(Records Opens)
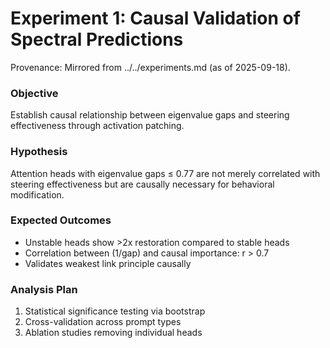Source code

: # Experiment 1: Causal Validation of Spectral Predictions

Provenance: Mirrored from ../../experiments.md (as of 2025-09-18).

### Objective
Establish causal relationship between eigenvalue gaps and steering effectiveness through activation patching.

### Hypothesis
Attention heads with eigenvalue gaps ≤ 0.77 are not merely correlated with steering effectiveness but are causally necessary for behavioral modification.

### Expected Outcomes
- Unstable heads show >2x restoration compared to stable heads
- Correlation between (1/gap) and causal importance: r > 0.7
- Validates weakest link principle causally

### Analysis Plan
1. Statistical significance testing via bootstrap
2. Cross-validation across prompt types
3. Ablation studies removing individual heads
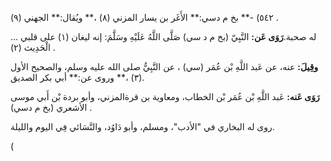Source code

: ٥٤٢) -** بخ م دسي:** الأَغَر بن يسار المزني (٨) ،** ويُقال:** الجهني (٩) .

له صحبة.**رَوَى عَن:** النَّبِيّ (بخ م د سي) صَلَّى اللَّهُ عَلَيْهِ وسَلَّمَ: إنه ليغان (١) على قلبي ... الْحَدِيث (٢) .

**وقِيلَ:** عنه، عن عَبد اللَّهِ بْن عُمَر (سي) ، عن النَّبِيُّ صلى الله عليه وسلم، والصحيح الأول (٣) ،** وروى عن:** أبي بكر الصديق.

**رَوَى عَنه:** عَبد اللَّهِ بْن عُمَر بْن الخطاب، ومعاوية بن قرةالمزني، وأبو بردة بْن أَبي موسى الأشعري (بخ م دسي) .

روى له البخاري في "الأدب"، ومسلم، وأبو دَاوُد، والنَّسَائي فِي اليوم والليلة.

(
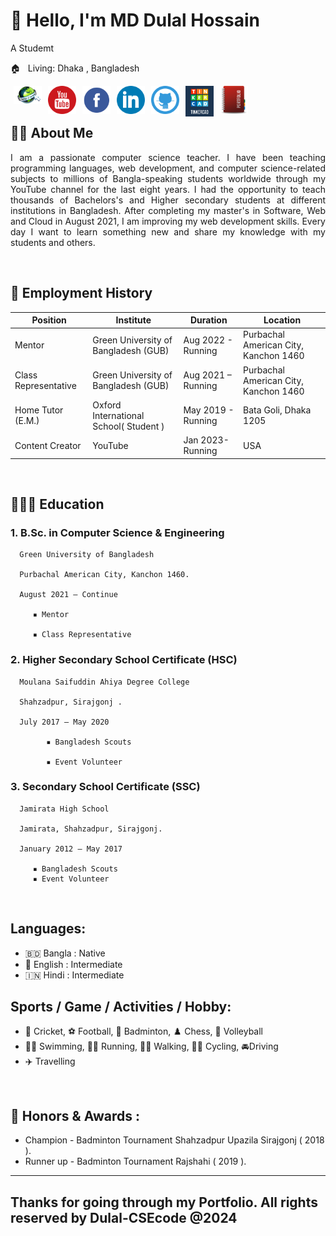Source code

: <!-- banner image ends here  -->

<h1> 👋 Hello, I'm MD Dulal Hossain </h1>

A Studemt

🏠 &nbsp; Living: Dhaka , Bangladesh

<!-- Contact me section starts here  -->

[<img align="left" alt="website" title="Website" width="45" hspace="5" src="./Images/website.png" />][website]
[<img align="left" alt="youtube" title="Youtube link" width="45" hspace="5" src="./Images/youtube.svg" />][youtube]
[<img align="left" alt="facebook" title="Facebook" width="45" hspace="5" src="./Images/facebook.svg" />][facebook]
[<img align="left" alt="linkedin" title="Linkedin" width="45" hspace="5" src="./Images/linkedin.svg" />][linkedin]
[<img align="left" alt="github" title="Github" width="45" hspace="5" src="./Images/github.png" />][github]
[<img align="left" alt="tinkercad" title="Tinkercad" width="45" hspace="5" src="./Images/tinkercad.PNG" />][tinkercad]
[<img align="left" alt="protfolio" title="Protfolio" width="45" hspace="5" src="./Images/portfolio.png" />][protfolio]



<br />
<br />

<!-- Contact me section ends here  -->

<!-- about-me section starts here  -->

<h2> 👨‍🏫  About Me </h2>

<p align="justify">
I am a passionate computer science teacher. I have been teaching programming languages, web development, and computer science-related subjects to millions of Bangla-speaking students worldwide through my YouTube channel for the last eight years. I had the opportunity to teach thousands of Bachelors's and Higher secondary students at different institutions in Bangladesh. After completing my master's in Software, Web and Cloud in August 2021, I am improving my web development skills. Every day I want to learn something new and share my knowledge with my students and others.
</p>

<br />
<!-- about-me section ends here  -->

<!--
**Dulal-CSEcode/Dulal-CSEcode** is a ✨ _special_ ✨ repository because its `README.md` (this file) appears on your GitHub profile.

Here are some ideas to get you started:

- 🔭 I’m currently working on ...
- 🌱 I’m currently learning ...
- 👯 I’m looking to collaborate on ...
- 🤔 I’m looking for help with ...
- 💬 Ask me about ...
- 📫 How to reach me: ...
- 😄 Pronouns: ...
- ⚡ Fun fact: ...
-->
<!-- other skills and my videos for computer science section starts here  -->

<!-- work experience section starts here  -->

<h2> 💼  Employment History </h2>

|      Position       |                   Institute                 |       Duration      |                Location               |
| ------------------- | ------------------------------------------- | ------------------- | ------------------------------------- |
| Mentor              | Green University of Bangladesh (GUB)        | Aug 2022 - Running  | Purbachal American City, Kanchon 1460 |
| Class Representative| Green University of Bangladesh (GUB)        | Aug 2021 – Running  | Purbachal American City, Kanchon 1460 |
| Home Tutor (E.M.)   | Oxford International School( Student )      | May 2019 - Running  | Bata Goli, Dhaka 1205                 |
| Content Creator     | YouTube                                     | Jan 2023- Running   | USA                                   |

<br />
<!-- work experience section ends here  -->
<!-- education section starts here  -->

<h2> 👨🏻‍🎓  Education </h2>

<h3> 1. B.Sc. in Computer Science & Engineering </h3>

      Green University of Bangladesh

      Purbachal American City, Kanchon 1460.

      August 2021 – Continue

         ▪ Mentor

         ▪ Class Representative
   
<h3> 2. Higher Secondary School Certificate (HSC) </h3>
   
      Moulana Saifuddin Ahiya Degree College
   
      Shahzadpur, Sirajgonj .
   
      July 2017 – May 2020
   
            ▪ Bangladesh Scouts

            ▪ Event Volunteer
   
<h3> 3. Secondary School Certificate (SSC) </h3>

      Jamirata High School
    
      Jamirata, Shahzadpur, Sirajgonj.
   
      January 2012 – May 2017
   
         ▪ Bangladesh Scouts
         ▪ Event Volunteer


<br />

<!-- education section ends here  -->

<!-- my languages section starts here  -->

<h2> Languages: </h2>

- 🇧🇩 Bangla : Native
- 🏴󠁧󠁢󠁥󠁮󠁧󠁿 English : Intermediate
- 🇮🇳 Hindi : Intermediate
  <br />

<!-- my languages section ends here  -->

<!-- my sports and game section starts here  -->

<h2> Sports / Game / Activities / Hobby: </h2>

- 🏏 Cricket, ⚽ Football, 🏸 Badminton, ♟️ Chess, 🏐 Volleyball
- 🏊‍♂️ Swimming, 🏃‍♂️ Running, 🚶‍♂️ Walking, 🚴‍♂️ Cycling, 🚘Driving
- ✈️ Travelling

<br />
<!-- my sports and games section ends here  -->

<!-- Honors & awards section starts here  -->

<h2> 🏅 Honors & Awards : </h2>

- Champion - Badminton Tournament Shahzadpur Upazila Sirajgonj ( 2018 ).
- Runner up - Badminton Tournament Rajshahi ( 2019 ).
---

Thanks for going through my Portfolio.
All rights reserved by Dulal-CSEcode @2024
---

<!-- my achievement section ends here  -->

<!-- Links section starts here -->

[youtube]: https://youtube.com/@dulal-csecode?si=ZCehq0D1Ijm0la6N
[facebook]: https://www.facebook.com/md.dulalhossain.735944?mibextid=ZbWKwL
[linkedin]: https://www.linkedin.com/in/md-dulal-hossain-42b476238/
[github]: https://github.com/Dulal-CSEcode
[tinkercad]: https://www.tinkercad.com/dashboard
[website]: https://md-dulal-hossain-protfolio.netlify.app/
[protfolio]: https://md-dulal-hossain-protfolio.netlify.app/
<!-- Links section ends here -->
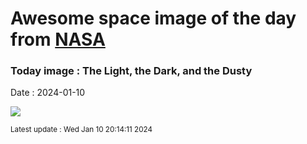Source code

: 
# Awesome space image of the day from [NASA](https://api.nasa.gov/)

### Today image : The Light, the Dark, and the Dusty
Date : 2024-01-10

![](https://apod.nasa.gov/apod/image/2401/Sh2_155_4K_5Mb1024.jpg)

<small>Latest update : Wed Jan 10 20:14:11 2024</small>
        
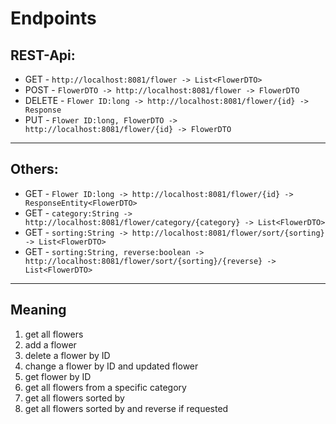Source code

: # Endpoints

## REST-Api:
- GET -  `http://localhost:8081/flower -> List<FlowerDTO>`
- POST - `FlowerDTO -> http://localhost:8081/flower -> FlowerDTO`
- DELETE - `Flower ID:long -> http://localhost:8081/flower/{id} -> Response`
- PUT - `Flower ID:long, FlowerDTO -> http://localhost:8081/flower/{id} -> FlowerDTO`

---

## Others:
- GET -  `Flower ID:long -> http://localhost:8081/flower/{id} -> ResponseEntity<FlowerDTO>`
- GET -  `category:String -> http://localhost:8081/flower/category/{category} -> List<FlowerDTO>`
- GET -  `sorting:String -> http://localhost:8081/flower/sort/{sorting} -> List<FlowerDTO>`
- GET -  `sorting:String, reverse:boolean -> http://localhost:8081/flower/sort/{sorting}/{reverse} -> List<FlowerDTO>`

---

## Meaning
1. get all flowers
2. add a flower
3. delete a flower by ID
4. change a flower by ID and updated flower
5. get flower by ID
6. get all flowers from a specific category
7. get all flowers sorted by
8. get all flowers sorted by and reverse if requested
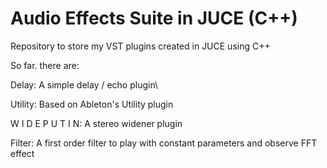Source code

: # Audio Effects Suite in JUCE (C++)

Repository to store my VST plugins created in JUCE using C++

So far. there are:

Delay: A simple delay / echo plugin\

Utility: Based on Ableton's Utility plugin

W I D E P U T I N: A stereo widener plugin

Filter: A first order filter to play with constant parameters and observe FFT effect
    
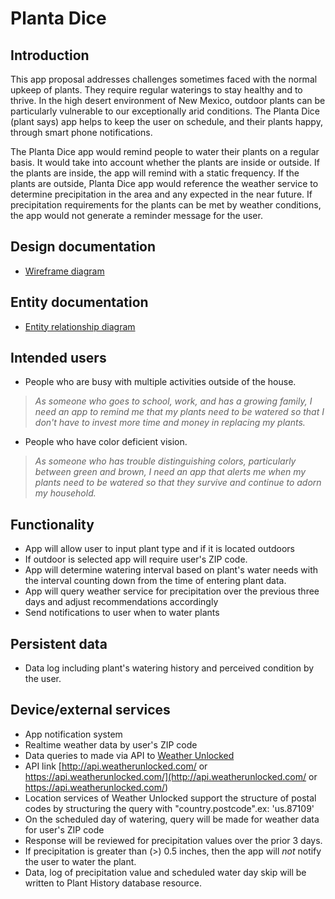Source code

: # Planta Dice

## Introduction
This app proposal addresses challenges sometimes faced with the normal upkeep of plants. They require regular waterings to stay healthy and to thrive. In the high desert environment of New Mexico, outdoor plants can be particularly vulnerable to our exceptionally arid conditions. The Planta Dice (plant says) app helps to keep the user on schedule, and their plants happy, through smart phone notifications.

The Planta Dice app would remind people to water their plants on a regular basis. It would take into account whether the plants are inside or outside. If the plants are inside, the app will remind with a static frequency. If the plants are outside, Planta Dice app would reference the weather service to determine precipitation in the area and any expected in the near future. If precipitation requirements for the plants can be met by weather conditions, the app would not generate a reminder message for the user.

## Design documentation

* [Wireframe diagram](wireframe.md)

## Entity documentation

* [Entity relationship diagram](erd.md)

## Intended users

* People who are busy with multiple activities outside of the house.

>_As someone who goes to school, work, and has a growing family, I need an app to remind me that my plants need to be watered so that I don't have to invest more time and money in replacing my plants._  

* People who have color deficient vision.

>_As someone who has trouble distinguishing colors, particularly between green and brown, I need an app that alerts me when my plants need to be watered so that they survive and continue to adorn my household._

## Functionality

* App will allow user to input plant type and if it is located outdoors
* If outdoor is selected app will require user's ZIP code.  
* App will determine watering interval based on plant's water needs with the interval counting down from the time of entering plant data.
* App will query weather service for precipitation over the previous three days and adjust recommendations accordingly
* Send notifications to user when to water plants


## Persistent data

* Data log including plant's watering history and perceived condition by the user.


## Device/external services

* App notification system
* Realtime weather data by user's ZIP code
* Data queries to made via API to [Weather Unlocked](https://developer.weatherunlocked.com/documentation/localweather)
* API link [http://api.weatherunlocked.com/ or https://api.weatherunlocked.com/](http://api.weatherunlocked.com/ or https://api.weatherunlocked.com/)
* Location services of Weather Unlocked support the structure of postal codes by structuring the query with "country.postcode".ex: 'us.87109'
* On the scheduled day of watering, query will be made for weather data for user's ZIP code
* Response will be reviewed for precipitation values over the prior 3 days.
* If precipitation is greater than (>) 0.5 inches, then the app will _not_ notify the user to water the plant.
* Data, log of precipitation value and scheduled water day skip will be written to Plant History database resource.
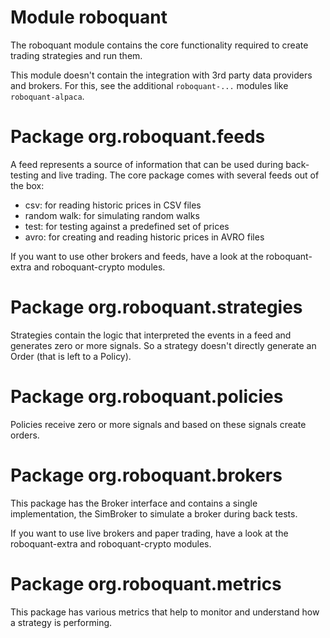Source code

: # Module roboquant

The roboquant module contains the core functionality required to create trading strategies and run them.  

This module doesn't contain the integration with 3rd party data providers and brokers. 
For this, see the additional `roboquant-...` modules like `roboquant-alpaca`.

# Package org.roboquant.feeds

A feed represents a source of information that can be used during back-testing and live trading. The core package
comes with several feeds out of the box:

- csv: for reading historic prices in CSV files
- random walk: for simulating random walks
- test: for testing against a predefined set of prices
- avro: for creating and reading historic prices in AVRO files

If you want to use other brokers and feeds, have a look at the roboquant-extra and roboquant-crypto modules.

# Package org.roboquant.strategies

Strategies contain the logic that interpreted the events in a feed and generates zero or more signals. So a strategy
doesn't directly generate an Order (that is left to a Policy).


# Package org.roboquant.policies

Policies receive zero or more signals and based on these signals create orders. 

# Package org.roboquant.brokers

This package has the Broker interface and contains a single implementation, the SimBroker to simulate a broker
during back tests.

If you want to use live brokers and paper trading, have a look at the roboquant-extra and roboquant-crypto modules.

# Package org.roboquant.metrics

This package has various metrics that help to monitor and understand how a strategy is performing.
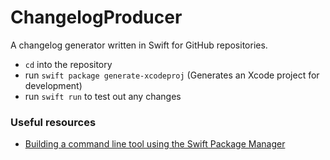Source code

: # ChangelogProducer
A changelog generator written in Swift for GitHub repositories.


- `cd` into the repository
- run `swift package generate-xcodeproj` (Generates an Xcode project for development)
- run `swift run` to test out any changes

### Useful resources
- [Building a command line tool using the Swift Package Manager](https://www.swiftbysundell.com/articles/building-a-command-line-tool-using-the-swift-package-manager/)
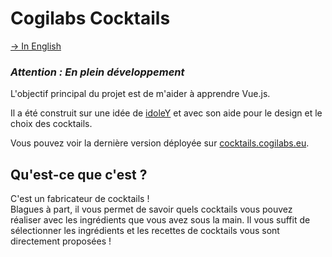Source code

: # Cogilabs Cocktails
[→ In English](/README.md)  

### ***Attention : En plein développement***

L'objectif principal du projet est de m'aider à apprendre Vue.js.

Il a été construit sur une idée de [idoleY](https://github.com/idoleY) et avec son aide pour le design et le choix des cocktails.

Vous pouvez voir la dernière version déployée sur [cocktails.cogilabs.eu](https://cocktails.cogilabs.eu).

## Qu'est-ce que c'est ?

C'est un fabricateur de cocktails !  
Blagues à part, il vous permet de savoir quels cocktails vous pouvez réaliser avec les ingrédients que vous avez sous la main. Il vous suffit de sélectionner les ingrédients et les recettes de cocktails vous sont directement proposées !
(Records Closes)
- Task goal
The stretch above running from the line with "Attention heads with" through the line with "له صحبة.**رَوَى عَن:**" is all you should copy, exactly, leaving out the pictures.

- Solution to the exercise
Attention heads with eigenvalue gaps ≤ 0.77 are not merely correlated with steering effectiveness but are causally necessary for behavioral modification.

### Expected Outcomes
- Unstable heads show >2x restoration compared to stable heads
- Correlation between (1/gap) and causal importance: r > 0.7
- Validates weakest link principle causally

### Analysis Plan
1. Statistical significance testing via bootstrap
2. Cross-validation across prompt types
3. Ablation studies removing individual heads
Source code

: ٥٤٢) -** بخ م دسي:** الأَغَر بن يسار المزني (٨) ،** ويُقال:** الجهني (٩) .

له صحبة.**رَوَى عَن:** النَّبِيّ (بخ م د سي) صَلَّى اللَّهُ عَلَيْهِ وسَلَّمَ: إنه ليغان (١) على قلبي ... الْحَدِيث (٢) .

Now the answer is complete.